**YOUR GOAL**
What lines below include the string "package"? Pick them out and copy them.

Saved data entries:

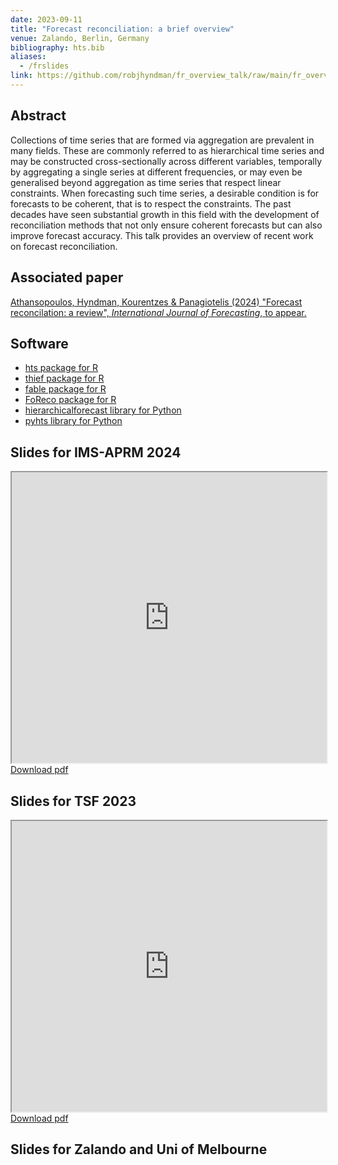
 ```yaml
---
date: 2023-09-11
title: "Forecast reconciliation: a brief overview"
venue: Zalando, Berlin, Germany
bibliography: hts.bib
aliases:
  - /frslides
link: https://github.com/robjhyndman/fr_overview_talk/raw/main/fr_overview.pdf
---
```


## Abstract

Collections of time series that are formed via aggregation are prevalent in many fields. These are commonly referred to as hierarchical time series and may be constructed cross-sectionally across different variables, temporally by aggregating a single series at different frequencies, or may even be generalised beyond aggregation as time series that respect linear constraints. When forecasting such time series, a desirable condition is for forecasts to be coherent, that is to respect the constraints. The past decades have seen substantial growth in this field with the development of reconciliation methods that not only ensure coherent forecasts but can also improve forecast accuracy. This talk provides an overview of recent work on forecast reconciliation.

## Associated paper

[Athansopoulos, Hyndman, Kourentzes & Panagiotelis (2024) "Forecast reconcilation: a review", *International Journal of Forecasting*, to appear.](https://robjhyndman.com/publications/hfreview.html)


## Software

* [hts package for R](https://pkg.earo.me/hts/)
* [thief package for R](http://pkg.robjhyndman.com/thief/)
* [fable package for R](https://fable.tidyverts.org)
* [FoReco package for R](https://danigiro.github.io/FoReco/)
* [hierarchicalforecast library for Python](https://nixtla.github.io/hierarchicalforecast/)
* [pyhts library for Python](https://angelpone.github.io/)

## Slides for IMS-APRM 2024

<iframe src="https://docs.google.com/gview?url=https://github.com/robjhyndman/fr_overview_talk/raw/main/fr_ims2024.pdf&embedded=true"  width="100%" height=465></iframe>
<a href="https://github.com/robjhyndman/fr_overview_talk/raw/main/fr_ims2024.pdf" class="badge badge-small badge-red">Download pdf</a>

## Slides for TSF 2023

<iframe src="https://docs.google.com/gview?url=https://github.com/robjhyndman/fr_overview_talk/raw/main/fr_tsf2023.pdf&embedded=true"  width="100%" height=465></iframe>
<a href="https://github.com/robjhyndman/fr_overview_talk/raw/main/fr_tsf2023.pdf" class="badge badge-small badge-red">Download pdf</a>

## Slides for Zalando and Uni of Melbourne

**FINISHED EXERCISE**
* [hts package for R](https://pkg.earo.me/hts/)
* [thief package for R](http://pkg.robjhyndman.com/thief/)
* [fable package for R](https://fable.tidyverts.org)
* [FoReco package for R](https://danigiro.github.io/FoReco/)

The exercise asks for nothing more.